Le rythme des films est aussi radicalement différent. « The big Short » est réglé comme un clip vidéo. Vous allez perdre le fil, puis le réalisateur va vous laisser 30 secondes pour respirer… avant de reprendre. « 99 homes » est lent, lourd, il construit une densité dramatique. À chacun son rythme. Pour certain, la rapidité sera synonyme de superficialité, pour d’autre la lenteur équivalant à l’ennui. Pourtant, le rythme est parfaitement adapté à chacun des films.

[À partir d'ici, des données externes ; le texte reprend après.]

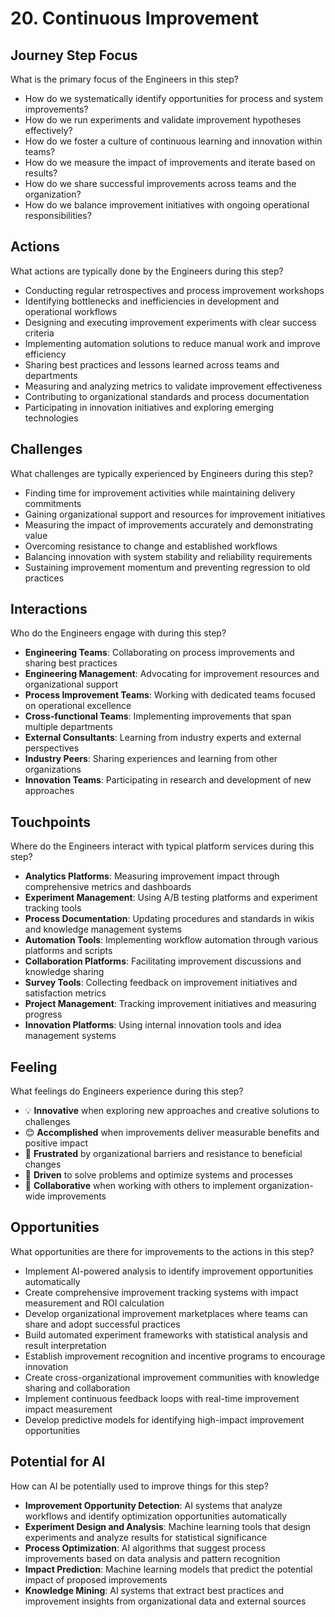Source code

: # 20. Continuous Improvement

## Journey Step Focus

What is the primary focus of the Engineers in this step?

- How do we systematically identify opportunities for process and system improvements?
- How do we run experiments and validate improvement hypotheses effectively?
- How do we foster a culture of continuous learning and innovation within teams?
- How do we measure the impact of improvements and iterate based on results?
- How do we share successful improvements across teams and the organization?
- How do we balance improvement initiatives with ongoing operational responsibilities?

## Actions

What actions are typically done by the Engineers during this step?

- Conducting regular retrospectives and process improvement workshops
- Identifying bottlenecks and inefficiencies in development and operational workflows
- Designing and executing improvement experiments with clear success criteria
- Implementing automation solutions to reduce manual work and improve efficiency
- Sharing best practices and lessons learned across teams and departments
- Measuring and analyzing metrics to validate improvement effectiveness
- Contributing to organizational standards and process documentation
- Participating in innovation initiatives and exploring emerging technologies

## Challenges

What challenges are typically experienced by Engineers during this step?

- Finding time for improvement activities while maintaining delivery commitments
- Gaining organizational support and resources for improvement initiatives
- Measuring the impact of improvements accurately and demonstrating value
- Overcoming resistance to change and established workflows
- Balancing innovation with system stability and reliability requirements
- Sustaining improvement momentum and preventing regression to old practices

## Interactions

Who do the Engineers engage with during this step?

- **Engineering Teams**: Collaborating on process improvements and sharing best practices
- **Engineering Management**: Advocating for improvement resources and organizational support
- **Process Improvement Teams**: Working with dedicated teams focused on operational excellence
- **Cross-functional Teams**: Implementing improvements that span multiple departments
- **External Consultants**: Learning from industry experts and external perspectives
- **Industry Peers**: Sharing experiences and learning from other organizations
- **Innovation Teams**: Participating in research and development of new approaches

## Touchpoints

Where do the Engineers interact with typical platform services during this step?

- **Analytics Platforms**: Measuring improvement impact through comprehensive metrics and dashboards
- **Experiment Management**: Using A/B testing platforms and experiment tracking tools
- **Process Documentation**: Updating procedures and standards in wikis and knowledge management systems
- **Automation Tools**: Implementing workflow automation through various platforms and scripts
- **Collaboration Platforms**: Facilitating improvement discussions and knowledge sharing
- **Survey Tools**: Collecting feedback on improvement initiatives and satisfaction metrics
- **Project Management**: Tracking improvement initiatives and measuring progress
- **Innovation Platforms**: Using internal innovation tools and idea management systems

## Feeling

What feelings do Engineers experience during this step?

- 💡 **Innovative** when exploring new approaches and creative solutions to challenges
- 😊 **Accomplished** when improvements deliver measurable benefits and positive impact
- 😤 **Frustrated** by organizational barriers and resistance to beneficial changes
- 🎯 **Driven** to solve problems and optimize systems and processes
- 🤝 **Collaborative** when working with others to implement organization-wide improvements

## Opportunities

What opportunities are there for improvements to the actions in this step?

- Implement AI-powered analysis to identify improvement opportunities automatically
- Create comprehensive improvement tracking systems with impact measurement and ROI calculation
- Develop organizational improvement marketplaces where teams can share and adopt successful practices
- Build automated experiment frameworks with statistical analysis and result interpretation
- Establish improvement recognition and incentive programs to encourage innovation
- Create cross-organizational improvement communities with knowledge sharing and collaboration
- Implement continuous feedback loops with real-time improvement impact measurement
- Develop predictive models for identifying high-impact improvement opportunities

## Potential for AI

How can AI be potentially used to improve things for this step?

- **Improvement Opportunity Detection**: AI systems that analyze workflows and identify optimization opportunities automatically
- **Experiment Design and Analysis**: Machine learning tools that design experiments and analyze results for statistical significance
- **Process Optimization**: AI algorithms that suggest process improvements based on data analysis and pattern recognition
- **Impact Prediction**: Machine learning models that predict the potential impact of proposed improvements
- **Knowledge Mining**: AI systems that extract best practices and improvement insights from organizational data and external sources

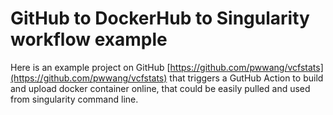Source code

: # GitHub to DockerHub to Singularity workflow example

Here is an example project on GitHub [https://github.com/pwwang/vcfstats](https://github.com/pwwang/vcfstats) that triggers a GutHub Action to build and upload docker container online, that could be easily pulled and used from singularity command line.

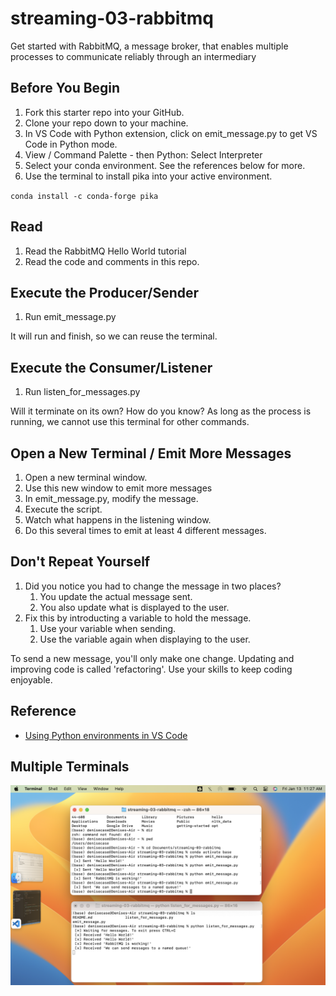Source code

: # streaming-03-rabbitmq

Get started with RabbitMQ, a message broker, that enables multiple processes to communicate reliably through an intermediary

## Before You Begin

1. Fork this starter repo into your GitHub.
1. Clone your repo down to your machine.
1. In VS Code with Python extension, click on emit_message.py to get VS Code in Python mode.
1. View / Command Palette - then Python: Select Interpreter
1. Select your conda environment. See the references below for more.
1. Use the terminal to install pika into your active environment. 

`conda install -c conda-forge pika`

## Read

1. Read the RabbitMQ Hello World tutorial
1. Read the code and comments in this repo.

## Execute the Producer/Sender

1. Run emit_message.py

It will run and finish, so we can reuse the terminal.

## Execute the Consumer/Listener

1. Run listen_for_messages.py

Will it terminate on its own? How do you know? 
As long as the process is running, we cannot use this terminal for other commands. 

## Open a New Terminal / Emit More Messages

1. Open a new terminal window.
1. Use this new window to emit more messages
1. In emit_message.py, modify the message. 
1. Execute the script. 
1. Watch what happens in the listening window.
1. Do this several times to emit at least 4 different messages.

## Don't Repeat Yourself

1. Did you notice you had to change the message in two places?
    1. You update the actual message sent. 
    1. You also update what is displayed to the user. 
1. Fix this by introducting a variable to hold the message. 
    1. Use your variable when sending. 
    1. Use the variable again when displaying to the user. 

To send a new message, you'll only make one change.
Updating and improving code is called 'refactoring'. 
Use your skills to keep coding enjoyable. 

## Reference

- [Using Python environments in VS Code](https://code.visualstudio.com/docs/python/environments)

## Multiple Terminals

![Mac Example](screenshot.png)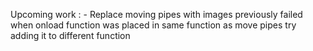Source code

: Upcoming work : -
Replace moving pipes with images previously failed when onload function was placed in 
same function as move pipes try adding it to different function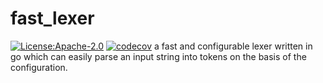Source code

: # fast_lexer
[![License:Apache-2.0](https://img.shields.io/badge/License-Apache2.0-yellow.svg)](https://opensource.org/licenses/Apache-2.0)
[![codecov](https://codecov.io/gh/ashyanSpada/fast_lexer/graph/badge.svg?token=H5GNNRVUZQ)](https://codecov.io/gh/ashyanSpada/fast_lexer)
a fast and configurable lexer written in go which can easily parse an input string into tokens on the basis of the configuration.
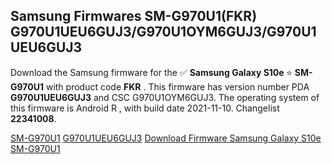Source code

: <h2>Samsung Firmwares SM-G970U1(FKR) G970U1UEU6GUJ3/G970U1OYM6GUJ3/G970U1UEU6GUJ3</h2>
Download the Samsung firmware for the ✅ <strong>Samsung Galaxy S10e </strong> ⭐ <strong>SM-G970U1</strong> with product code <strong>FKR</strong> . This firmware has version number PDA <strong>G970U1UEU6GUJ3</strong> and CSC G970U1OYM6GUJ3. The operating system of this firmware is Android R , with build date 2021-11-10. Changelist <strong>22341008</strong>.


[SM-G970U1](https://samfirm.shop/samsung/model/SM-G970U1)
[G970U1UEU6GUJ3](https://samfirm.shop/samsung/pda/G970U1UEU6GUJ3)
[Download Firmware Samsung Galaxy S10e SM-G970U1](https://samfirm.shop/samsung/firmware/473397)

Dernier exemple, « 99 homes » est émotionnel, « The big Short » est ludique. Dans « 99 homes », vous serez invités à développer de l’empathie pour les personnages, dans « The big Short », c’est de la sympathie. Le premier demande un engagement personnel, l’autre produit un décalage tinté de cynisme. Cette caractéristique se retrouve dans la chute de chacun des deux films, mais impossible d’en dire plus sans trop en dévoiler.

Prenez ne temps de comparer les deux films et engageons la discussion sur les différences entre générations. De quel film êtes-vous le plus réceptif? Cet article vous a-t-il permis d’apprécier un autre point de vue? Nous attendons vos avis sur facebook ou par mail.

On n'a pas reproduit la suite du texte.